> Requirement
From the material below, list every line containing "header".

** Material supplied follows **

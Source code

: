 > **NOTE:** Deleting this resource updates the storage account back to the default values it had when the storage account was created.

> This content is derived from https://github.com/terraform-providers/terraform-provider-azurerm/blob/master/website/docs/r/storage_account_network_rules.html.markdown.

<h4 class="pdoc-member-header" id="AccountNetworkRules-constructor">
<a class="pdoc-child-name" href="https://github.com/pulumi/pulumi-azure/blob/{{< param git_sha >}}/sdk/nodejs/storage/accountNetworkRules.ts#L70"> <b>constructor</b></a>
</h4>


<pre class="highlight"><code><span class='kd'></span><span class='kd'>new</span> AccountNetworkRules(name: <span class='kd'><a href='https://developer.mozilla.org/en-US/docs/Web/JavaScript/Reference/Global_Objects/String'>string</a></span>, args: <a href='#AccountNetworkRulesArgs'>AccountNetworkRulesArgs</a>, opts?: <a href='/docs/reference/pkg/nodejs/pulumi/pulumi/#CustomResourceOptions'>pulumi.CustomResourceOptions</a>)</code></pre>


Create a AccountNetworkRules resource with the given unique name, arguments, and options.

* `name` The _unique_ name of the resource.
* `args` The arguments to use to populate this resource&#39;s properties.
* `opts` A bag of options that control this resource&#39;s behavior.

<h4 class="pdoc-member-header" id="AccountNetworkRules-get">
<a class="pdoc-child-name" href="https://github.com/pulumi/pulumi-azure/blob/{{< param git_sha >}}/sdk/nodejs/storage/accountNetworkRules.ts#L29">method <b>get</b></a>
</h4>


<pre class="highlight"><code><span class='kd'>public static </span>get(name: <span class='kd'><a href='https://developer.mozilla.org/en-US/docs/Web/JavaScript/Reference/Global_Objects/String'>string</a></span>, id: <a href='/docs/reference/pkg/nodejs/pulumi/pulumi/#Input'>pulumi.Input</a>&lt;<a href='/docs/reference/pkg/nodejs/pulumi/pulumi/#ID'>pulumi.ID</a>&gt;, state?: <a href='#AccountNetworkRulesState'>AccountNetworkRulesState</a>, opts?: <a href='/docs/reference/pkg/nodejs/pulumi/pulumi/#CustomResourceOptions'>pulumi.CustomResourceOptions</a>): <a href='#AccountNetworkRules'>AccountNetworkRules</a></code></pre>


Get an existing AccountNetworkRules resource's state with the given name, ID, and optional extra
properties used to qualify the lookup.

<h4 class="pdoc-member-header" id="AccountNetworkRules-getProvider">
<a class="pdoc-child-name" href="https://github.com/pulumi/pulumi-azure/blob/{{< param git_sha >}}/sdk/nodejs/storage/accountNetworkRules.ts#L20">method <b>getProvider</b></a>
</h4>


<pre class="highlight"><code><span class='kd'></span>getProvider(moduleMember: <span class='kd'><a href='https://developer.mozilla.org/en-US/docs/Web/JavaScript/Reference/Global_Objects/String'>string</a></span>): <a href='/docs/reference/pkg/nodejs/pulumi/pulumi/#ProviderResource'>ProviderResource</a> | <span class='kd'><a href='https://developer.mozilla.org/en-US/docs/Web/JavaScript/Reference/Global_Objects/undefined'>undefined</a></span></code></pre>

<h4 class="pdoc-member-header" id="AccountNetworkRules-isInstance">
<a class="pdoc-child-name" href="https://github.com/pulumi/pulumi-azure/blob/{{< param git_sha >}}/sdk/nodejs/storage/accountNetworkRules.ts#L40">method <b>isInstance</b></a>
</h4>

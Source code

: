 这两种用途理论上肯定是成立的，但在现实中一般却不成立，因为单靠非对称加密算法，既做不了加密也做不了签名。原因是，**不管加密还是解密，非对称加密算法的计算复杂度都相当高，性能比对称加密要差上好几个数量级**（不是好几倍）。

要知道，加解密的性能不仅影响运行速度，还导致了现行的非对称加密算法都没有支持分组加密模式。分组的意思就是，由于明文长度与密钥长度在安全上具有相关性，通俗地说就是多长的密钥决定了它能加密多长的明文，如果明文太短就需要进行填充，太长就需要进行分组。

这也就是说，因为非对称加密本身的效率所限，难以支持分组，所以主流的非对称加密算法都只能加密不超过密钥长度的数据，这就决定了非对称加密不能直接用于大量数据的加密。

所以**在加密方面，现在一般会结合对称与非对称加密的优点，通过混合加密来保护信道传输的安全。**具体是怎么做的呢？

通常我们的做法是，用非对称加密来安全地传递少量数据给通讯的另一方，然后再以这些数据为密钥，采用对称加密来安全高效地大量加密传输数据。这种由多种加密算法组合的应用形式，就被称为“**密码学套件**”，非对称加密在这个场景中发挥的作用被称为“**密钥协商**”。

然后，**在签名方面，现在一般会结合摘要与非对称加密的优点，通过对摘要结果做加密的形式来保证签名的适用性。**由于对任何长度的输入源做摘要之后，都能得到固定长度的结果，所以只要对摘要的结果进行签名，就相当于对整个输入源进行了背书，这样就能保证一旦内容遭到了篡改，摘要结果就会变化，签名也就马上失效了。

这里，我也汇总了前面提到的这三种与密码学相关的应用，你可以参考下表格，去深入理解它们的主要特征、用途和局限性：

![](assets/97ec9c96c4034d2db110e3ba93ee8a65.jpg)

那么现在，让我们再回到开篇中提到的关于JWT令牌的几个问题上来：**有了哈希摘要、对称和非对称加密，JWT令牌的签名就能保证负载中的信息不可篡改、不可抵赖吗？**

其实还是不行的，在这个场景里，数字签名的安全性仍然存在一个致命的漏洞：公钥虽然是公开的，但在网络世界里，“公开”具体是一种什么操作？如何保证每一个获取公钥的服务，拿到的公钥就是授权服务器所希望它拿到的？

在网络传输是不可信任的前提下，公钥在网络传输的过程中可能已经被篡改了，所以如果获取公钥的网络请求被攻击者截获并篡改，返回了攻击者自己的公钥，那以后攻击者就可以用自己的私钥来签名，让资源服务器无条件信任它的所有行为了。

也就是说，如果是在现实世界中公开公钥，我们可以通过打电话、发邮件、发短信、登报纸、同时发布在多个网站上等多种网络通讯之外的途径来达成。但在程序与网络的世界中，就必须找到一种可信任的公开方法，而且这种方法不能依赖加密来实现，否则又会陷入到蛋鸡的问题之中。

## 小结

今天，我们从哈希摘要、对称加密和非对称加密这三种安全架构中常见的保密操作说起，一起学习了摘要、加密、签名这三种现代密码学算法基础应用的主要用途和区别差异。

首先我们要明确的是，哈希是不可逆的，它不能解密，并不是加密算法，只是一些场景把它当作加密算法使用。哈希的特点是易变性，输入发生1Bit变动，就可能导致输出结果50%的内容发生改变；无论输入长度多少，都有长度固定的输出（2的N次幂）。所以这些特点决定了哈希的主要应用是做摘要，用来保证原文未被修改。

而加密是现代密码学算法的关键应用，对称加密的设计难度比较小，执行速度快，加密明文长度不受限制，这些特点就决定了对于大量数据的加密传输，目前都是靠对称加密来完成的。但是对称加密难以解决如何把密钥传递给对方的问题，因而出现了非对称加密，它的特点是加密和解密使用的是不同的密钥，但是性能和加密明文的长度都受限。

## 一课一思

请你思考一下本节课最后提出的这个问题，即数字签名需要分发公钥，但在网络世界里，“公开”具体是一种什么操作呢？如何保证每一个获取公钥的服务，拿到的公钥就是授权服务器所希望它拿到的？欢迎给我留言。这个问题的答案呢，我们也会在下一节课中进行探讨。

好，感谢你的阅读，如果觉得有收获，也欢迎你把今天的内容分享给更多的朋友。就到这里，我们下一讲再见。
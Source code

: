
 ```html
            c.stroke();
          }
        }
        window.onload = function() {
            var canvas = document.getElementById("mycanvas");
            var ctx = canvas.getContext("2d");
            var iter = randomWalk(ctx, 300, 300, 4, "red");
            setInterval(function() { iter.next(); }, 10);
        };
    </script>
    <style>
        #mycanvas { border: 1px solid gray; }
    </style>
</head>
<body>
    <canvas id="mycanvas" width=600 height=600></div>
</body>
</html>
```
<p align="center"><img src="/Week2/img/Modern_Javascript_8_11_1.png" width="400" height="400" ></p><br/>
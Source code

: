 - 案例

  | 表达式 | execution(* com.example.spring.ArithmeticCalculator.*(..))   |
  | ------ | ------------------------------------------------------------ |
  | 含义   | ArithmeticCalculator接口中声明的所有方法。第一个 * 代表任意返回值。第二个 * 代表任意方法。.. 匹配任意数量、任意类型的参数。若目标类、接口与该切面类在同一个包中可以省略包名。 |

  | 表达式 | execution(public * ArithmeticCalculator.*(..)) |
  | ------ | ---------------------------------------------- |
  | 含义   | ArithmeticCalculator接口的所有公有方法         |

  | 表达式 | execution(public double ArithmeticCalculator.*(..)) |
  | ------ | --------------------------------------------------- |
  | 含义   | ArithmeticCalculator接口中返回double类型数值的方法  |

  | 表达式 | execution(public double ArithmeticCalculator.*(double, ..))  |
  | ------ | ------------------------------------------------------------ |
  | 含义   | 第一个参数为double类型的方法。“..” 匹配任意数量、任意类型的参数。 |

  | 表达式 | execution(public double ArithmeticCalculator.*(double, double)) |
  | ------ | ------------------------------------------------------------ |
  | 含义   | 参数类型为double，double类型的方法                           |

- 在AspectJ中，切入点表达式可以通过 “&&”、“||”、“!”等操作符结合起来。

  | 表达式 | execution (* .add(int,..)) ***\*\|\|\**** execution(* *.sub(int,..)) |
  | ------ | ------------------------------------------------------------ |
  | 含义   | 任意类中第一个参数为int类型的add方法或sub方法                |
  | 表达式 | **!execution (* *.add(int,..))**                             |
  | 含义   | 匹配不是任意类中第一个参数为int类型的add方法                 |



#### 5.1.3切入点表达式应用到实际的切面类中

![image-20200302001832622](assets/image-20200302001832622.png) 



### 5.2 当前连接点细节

** End of Material supplied **

> Solved exercise
<h4 class="pdoc-member-header" id="AccountNetworkRules-constructor">
<h4 class="pdoc-member-header" id="AccountNetworkRules-get">
<h4 class="pdoc-member-header" id="AccountNetworkRules-getProvider">
<h4 class="pdoc-member-header" id="AccountNetworkRules-isInstance">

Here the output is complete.